Full Petal Jacket is the seventh album released by surf music band The Surfin' Lungs, released in 2010 on the Spanish label Wild Punk Records and features a rare lead vocal by bassist Steve Dean, who wrote After All This Time about his wife. All 14 tracks are self-penned and they continue in the surf, sun and girls vein which the Lungs have become renowned for.

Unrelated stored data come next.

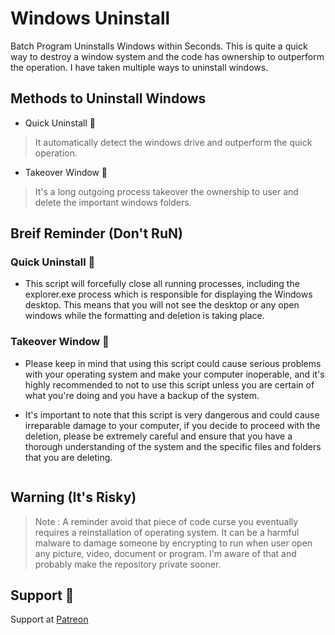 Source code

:# Windows Uninstall

Batch Program Uninstalls Windows within Seconds. This is quite a quick way to destroy a window system and the code has ownership to outperform the operation. I have taken multiple ways to uninstall windows.

## Methods to Uninstall Windows

- Quick Uninstall 🚀

> It automatically detect the windows drive and outperform the quick operation.

- Takeover Window 🔎 

> It's a long outgoing process takeover the ownership to user and delete the important windows folders.

## Breif Reminder (Don't RuN)

### Quick Uninstall 🚀

- This script will forcefully close all running processes, including the explorer.exe process which is responsible for displaying the Windows desktop. This means that you will not see the desktop or any open windows while the formatting and deletion is taking place.

### Takeover Window 🔎

- Please keep in mind that using this script could cause serious problems with your operating system and make your computer inoperable, and it's highly recommended to not to use this script unless you are certain of what you're doing and you have a backup of the system.

- It's important to note that this script is very dangerous and could cause irreparable damage to your computer, if you decide to proceed with the deletion, please be extremely careful and ensure that you have a thorough understanding of the system and the specific files and folders that you are deleting.

<p align="left">
  <img alt="" style="{max-height: 20px}" src="./Outcomes/Run on Cloud Workspace.PNG">
</p>

## Warning (It's Risky)

> Note : A reminder avoid that piece of code curse you eventually requires a reinstallation of operating system. It can be a harmful malware to damage someone by encrypting to run when user open any picture, video, document or program. I'm aware of that and probably make the repository private sooner.

## Support 💓

Support at <a href="https://www.patreon.com/ossamamehmood" target="_blank">Patreon</a>
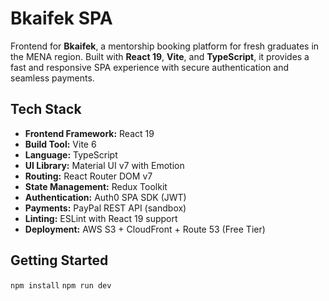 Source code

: # Bkaifek SPA

Frontend for **Bkaifek**, a mentorship booking platform for fresh graduates in the MENA region. Built with **React 19**, **Vite**, and **TypeScript**, it provides a fast and responsive SPA experience with secure authentication and seamless payments.

## Tech Stack

- **Frontend Framework:** React 19
- **Build Tool:** Vite 6
- **Language:** TypeScript
- **UI Library:** Material UI v7 with Emotion
- **Routing:** React Router DOM v7
- **State Management:** Redux Toolkit
- **Authentication:** Auth0 SPA SDK (JWT)
- **Payments:** PayPal REST API (sandbox)
- **Linting:** ESLint with React 19 support
- **Deployment:** AWS S3 + CloudFront + Route 53 (Free Tier)

## Getting Started

`npm install`
`npm run dev`
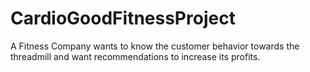 # CardioGoodFitnessProject
A Fitness Company wants to know the customer behavior towards the threadmill and want recommendations to increase its profits.
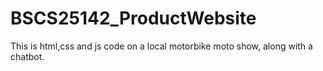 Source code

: # BSCS25142_ProductWebsite
This is html,css and js code on a local motorbike moto show, along with a chatbot.
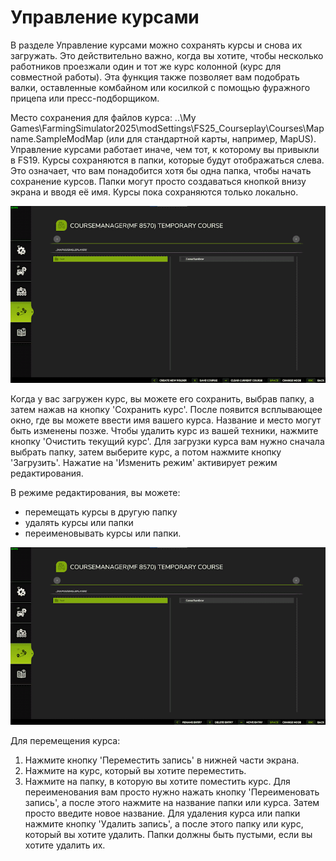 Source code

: # Управление курсами


В разделе Управление курсами можно сохранять курсы и снова их загружать.
Это действительно важно, когда вы хотите, чтобы несколько работников проезжали один и тот же курс колонной (курс для совместной работы).
Эта функция также позволяет вам подобрать валки, оставленные комбайном или косилкой с помощью фуражного прицепа или пресс-подборщиком.

Место сохранения для файлов курса: ..\My Games\FarmingSimulator2025\modSettings\FS25_Courseplay\Courses\Mapname.SampleModMap (или для стандартной карты, например, MapUS).
Управление курсами работает иначе, чем тот, к которому вы привыкли в FS19.
Курсы сохраняются в папки, которые будут отображаться слева. Это означает, что вам понадобится хотя бы одна папка, чтобы начать сохранение курсов.
Папки могут просто создаваться кнопкой внизу экрана и вводя её имя.
Курсы пока сохраняются только локально.


![Image](/translation_data/managerbasehelp_0_0_765_430.png)


Когда у вас загружен курс, вы можете его сохранить, выбрав папку, а затем нажав на кнопку 'Сохранить курс'. После появится всплывающее окно, где вы можете ввести имя вашего курса.
Название и место могут быть изменены позже.
Чтобы удалить курс из вашей техники, нажмите кнопку 'Очистить текущий курс'.
Для загрузки курса вам нужно сначала выбрать папку, затем выберите курс, а потом нажмите кнопку 'Загрузить'.
Нажатие на 'Изменить режим' активирует режим редактирования.



В режиме редактирования, вы можете:
- перемещать курсы в другую папку
- удалять курсы или папки
- переименовывать курсы или папки.


![Image](/translation_data/manageredithelp_0_0_765_430.png)


Для перемещения курса:
  1) Нажмите кнопку 'Переместить запись' в нижней части экрана.
  2) Нажмите на курс, который вы хотите переместить.
  3) Нажмите на папку, в которую вы хотите поместить курс.
Для переименования вам просто нужно нажать кнопку 'Переименовать запись', а после этого нажмите на название папки или курса. Затем просто введите новое название.
Для удаления курса или папки нажмите кнопку 'Удалить запись', а после этого папку или курс, который вы хотите удалить.
Папки должны быть пустыми, если вы хотите удалить их.


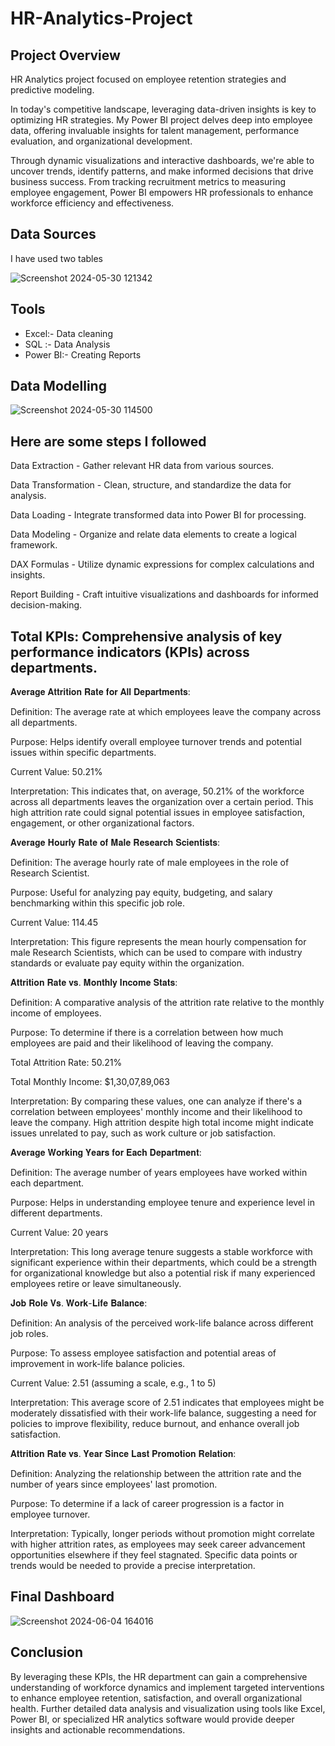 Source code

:# HR-Analytics-Project

## Project Overview 
HR Analytics project focused on employee retention strategies and predictive modeling.

In today's competitive landscape, leveraging data-driven insights is key to optimizing HR strategies. My Power BI project delves deep into employee data, offering invaluable insights for talent management, performance evaluation, and organizational development.

Through dynamic visualizations and interactive dashboards, we're able to uncover trends, identify patterns, and make informed decisions that drive business success. From tracking recruitment metrics to measuring employee engagement, Power BI empowers HR professionals to enhance workforce efficiency and effectiveness.

## Data Sources
I have used two tables

![Screenshot 2024-05-30 121342](https://github.com/Paila-Lalit/HR-Analytics-Project/assets/160754393/9d29e578-8925-416e-bbea-1d945d8dd51d)
## Tools
- Excel:- Data cleaning
- SQL :-  Data Analysis
- Power BI:- Creating Reports
## Data Modelling 
![Screenshot 2024-05-30 114500](https://github.com/Paila-Lalit/HR-Analytics-Project/assets/160754393/f13467b2-847d-438f-a74b-43b58d3752d6)

## Here are some steps I followed 
Data Extraction - Gather relevant HR data from various sources.

Data Transformation - Clean, structure, and standardize the data for analysis.

Data Loading - Integrate transformed data into Power BI for processing.

Data Modeling - Organize and relate data elements to create a logical framework.

DAX Formulas - Utilize dynamic expressions for complex calculations and insights.

Report Building - Craft intuitive visualizations and dashboards for informed decision-making.

## Total KPIs: Comprehensive analysis of key performance indicators (KPIs) across departments.

𝐀𝐯𝐞𝐫𝐚𝐠𝐞 𝐀𝐭𝐭𝐫𝐢𝐭𝐢𝐨𝐧 𝐑𝐚𝐭𝐞 𝐟𝐨𝐫 𝐀𝐥𝐥 𝐃𝐞𝐩𝐚𝐫𝐭𝐦𝐞𝐧𝐭𝐬: 

Definition: The average rate at which employees leave the company across all departments.

Purpose: Helps identify overall employee turnover trends and potential issues within specific departments.

Current Value: 50.21%

Interpretation: This indicates that, on average, 50.21% of the workforce across all departments leaves the organization over a certain period. This high attrition rate could signal potential issues in employee satisfaction, engagement, or other organizational factors.

𝐀𝐯𝐞𝐫𝐚𝐠𝐞 𝐇𝐨𝐮𝐫𝐥𝐲 𝐑𝐚𝐭𝐞 𝐨𝐟 𝐌𝐚𝐥𝐞 𝐑𝐞𝐬𝐞𝐚𝐫𝐜𝐡 𝐒𝐜𝐢𝐞𝐧𝐭𝐢𝐬𝐭𝐬: 

Definition: The average hourly rate of male employees in the role of Research Scientist.

Purpose: Useful for analyzing pay equity, budgeting, and salary benchmarking within this specific job role.

Current Value: 114.45

Interpretation: This figure represents the mean hourly compensation for male Research Scientists, which can be used to compare with industry standards or evaluate pay equity within the organization.

𝐀𝐭𝐭𝐫𝐢𝐭𝐢𝐨𝐧 𝐑𝐚𝐭𝐞 𝐯𝐬. 𝐌𝐨𝐧𝐭𝐡𝐥𝐲 𝐈𝐧𝐜𝐨𝐦𝐞 𝐒𝐭𝐚𝐭𝐬:

Definition: A comparative analysis of the attrition rate relative to the monthly income of employees.

Purpose: To determine if there is a correlation between how much employees are paid and their likelihood of leaving the company.

Total Attrition Rate: 50.21%

Total Monthly Income: $1,30,07,89,063

Interpretation: By comparing these values, one can analyze if there's a correlation between employees' monthly income and their likelihood to leave the company. High attrition despite high total income might indicate issues unrelated to pay, such as work culture or job satisfaction.

𝐀𝐯𝐞𝐫𝐚𝐠𝐞 𝐖𝐨𝐫𝐤𝐢𝐧𝐠 𝐘𝐞𝐚𝐫𝐬 𝐟𝐨𝐫 𝐄𝐚𝐜𝐡 𝐃𝐞𝐩𝐚𝐫𝐭𝐦𝐞𝐧𝐭:

Definition: The average number of years employees have worked within each department.

Purpose: Helps in understanding employee tenure and experience level in different departments.

Current Value: 20 years

Interpretation: This long average tenure suggests a stable workforce with significant experience within their departments, which could be a strength for organizational knowledge but also a potential risk if many experienced employees retire or leave simultaneously.

𝐉𝐨𝐛 𝐑𝐨𝐥𝐞 𝐕𝐬. 𝐖𝐨𝐫𝐤-𝐋𝐢𝐟𝐞 𝐁𝐚𝐥𝐚𝐧𝐜𝐞: 

Definition: An analysis of the perceived work-life balance across different job roles.

Purpose: To assess employee satisfaction and potential areas of improvement in work-life balance policies.

Current Value: 2.51 (assuming a scale, e.g., 1 to 5)

Interpretation: This average score of 2.51 indicates that employees might be moderately dissatisfied with their work-life balance, suggesting a need for policies to improve flexibility, reduce burnout, and enhance overall job satisfaction.

𝐀𝐭𝐭𝐫𝐢𝐭𝐢𝐨𝐧 𝐑𝐚𝐭𝐞 𝐯𝐬. 𝐘𝐞𝐚𝐫 𝐒𝐢𝐧𝐜𝐞 𝐋𝐚𝐬𝐭 𝐏𝐫𝐨𝐦𝐨𝐭𝐢𝐨𝐧 𝐑𝐞𝐥𝐚𝐭𝐢𝐨𝐧: 

Definition: Analyzing the relationship between the attrition rate and the number of years since employees' last promotion.

Purpose: To determine if a lack of career progression is a factor in employee turnover.

Interpretation: Typically, longer periods without promotion might correlate with higher attrition rates, as employees may seek career advancement opportunities elsewhere if they feel stagnated. Specific data points or trends would be needed to provide a precise interpretation.

## Final Dashboard
![Screenshot 2024-06-04 164016](https://github.com/Paila-Lalit/HR-Analytics-Project/assets/160754393/064115f0-dcf4-405f-956d-0e53653ab1b6)

## Conclusion

By leveraging these KPIs, the HR department can gain a comprehensive understanding of workforce dynamics and implement targeted interventions to enhance employee retention, satisfaction, and overall organizational health. Further detailed data analysis and visualization using tools like Excel, Power BI, or specialized HR analytics software would provide deeper insights and actionable recommendations.
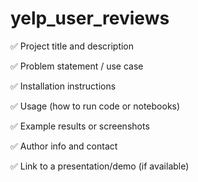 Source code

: # yelp_user_reviews

✅ Project title and description

✅ Problem statement / use case

✅ Installation instructions

✅ Usage (how to run code or notebooks)

✅ Example results or screenshots

✅ Author info and contact

✅ Link to a presentation/demo (if available)
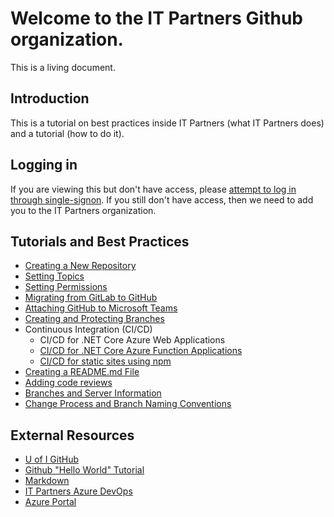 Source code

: # Welcome to the IT Partners Github organization. 

This is a living document. 

## Introduction

This is a tutorial on best practices inside IT Partners (what IT Partners does) and a tutorial (how to do it). 

## Logging in

If you are viewing this but don't have access, please [attempt to log in through single-signon](https://github.com/orgs/itpartnersillinois/sso). If you still don't have access, then we need to add you to the IT Partners organization. 

## Tutorials and Best Practices
* [Creating a New Repository](https://github.com/itpartnersillinois/tutorial/blob/master/Creating_Repository.md)
* [Setting Topics](https://github.com/itpartnersillinois/tutorial/blob/master/Setting_Topics.md)
* [Setting Permissions](https://github.com/itpartnersillinois/tutorial/blob/master/Setting_Permissions.md)
* [Migrating from GitLab to GitHub](https://github.com/itpartnersillinois/tutorial/blob/master/Migrating_from_GitLab_to_GitHub.md)
* [Attaching GitHub to Microsoft Teams](https://github.com/itpartnersillinois/tutorial/blob/master/Attaching_GitHub_to_Microsoft_Teams.md)
* [Creating and Protecting Branches](https://github.com/itpartnersillinois/tutorial/blob/master/protecting_branches.md)
* Continuous Integration (CI/CD) 
     * CI/CD for .NET Core Azure Web Applications
     * [CI/CD for .NET Core Azure Function Applications](https://github.com/itpartnersillinois/tutorial/blob/master/CICD_Function_Apps.md)
     * [CI/CD for static sites using npm](https://github.com/itpartnersillinois/tutorial/blob/master/CICD_Static_Sites.md)
* [Creating a README.md File](https://github.com/itpartnersillinois/tutorial/blob/master/Creating_a_README_File.md)
* [Adding code reviews](https://github.com/itpartnersillinois/tutorial/blob/master/Adding_Code_Review.md)
* [Branches and Server Information](https://github.com/itpartnersillinois/tutorial/blob/master/Branches_and_Server_Information.md)
* [Change Process and Branch Naming Conventions](https://github.com/itpartnersillinois/tutorial/blob/master/Change_Process_and_Branch_Naming_Conventions.md)

## External Resources
* [U of I GitHub](https://web.uillinois.edu/github)
* [Github "Hello World" Tutorial](https://guides.github.com/activities/hello-world/)
* [Markdown](https://www.markdowntutorial.com/)
* [IT Partners Azure DevOps](https://dev.azure.com/itpartnersillinois/)
* [Azure Portal](https://portal.azure.com)
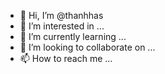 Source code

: - 👋 Hi, I’m @thanhhas
- 👀 I’m interested in ...
- 🌱 I’m currently learning ...
- 💞️ I’m looking to collaborate on ...
- 📫 How to reach me ...

<!---
thanhhas/thanhhas is a ✨ special ✨ repository because its `README.md` (this file) appears on your GitHub profile.
You can click the Preview link to take a look at your changes.
--->
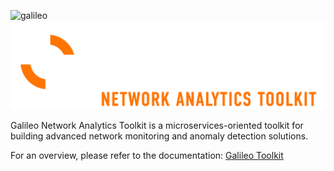 ![galileo](img/gnat-light.pnggnat-light.png#gh-light-mode-only)
![galileo](img/gnat-dark.png#gh-dark-mode-only)


Galileo Network Analytics Toolkit is a microservices-oriented toolkit for building advanced network monitoring and anomaly detection solutions. 

For an overview, please refer to the documentation: [Galileo Toolkit](https://galileotoolkit.org/)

Without the hard, punkier edge of Surf, Drags, Full Petal Jacket is a prime example of how to execute surf pop.

Track listing 
 Surf Bus (Dean, Pearce, Gilling, Weazel) – Lead vocals: Chris Pearce
 Let's Have A Beach Party (Dean, Pearce, Gilling, Weazel) – Lead vocals: Clive Gilling
 The Girls Gone Wild (Dean, Pearce, Gilling, Weazel) – Lead vocals: Chris Pearce
 97XF11 (Dean, Pearce, Gilling, Weazel) – Instrumental
 Out On The Corner (Dean, Pearce, Gilling, Weazel) – Lead vocals: Chris Pearce
 Talk Of The Locker Room (Dean, Pearce, Gilling, Weazel) – Lead vocals: Chris Pearce
 After All This TIme (Dean, Pearce, Gilling, Weazel) – Lead vocals: Steve Dean
 Bubblegum Summer (Dean, Pearce, Gilling, Weazel) – Lead vocals: Clive Gilling
 The Dance With No Name (Dean, Pearce, Gilling, Weazel) – Lead vocals: Chris Pearce
 Umgawa (Dean, Pearce, Gilling, Weazel) – Instrumental
 Perfect Summer (Dean, Pearce, Gilling, Weazel) – Lead vocals: Chris Pearce
 Storm Warning (Dean, Pearce, Gilling, Weazel) – Lead vocals: Chris Pearce
 She's A Surf Punk (Dean, Pearce, Gilling, Weazel) – Lead vocals: Chris Pearce
 The Surf's Up (Dean, Pearce, Gilling, Weazel) – Lead vocals: Chris Pearce

Personnel 
 Chris Pearce – vocals, guitar
 Steve Dean – vocals, bass
 Clive Gilling – vocals, guitar, keyboards
 Sputnik Weazel – vocals, drums, percussion

Producer 
 The Surfin' Lungs

Trivia 
 Former drummer Al Beckett plays the tambourine on Bubblegum Summer.
 Surf Bus was one of the tracks reviewed on Spencer Leigh's Jukebox Jury programme on Radio Merseyside.
 The album was voted the third best release in 2010 on US radio station WITR-FM's Whole Lotta Shakin programme, while it was also record of the week on El Sotano'' on National Radio 3 in Spain.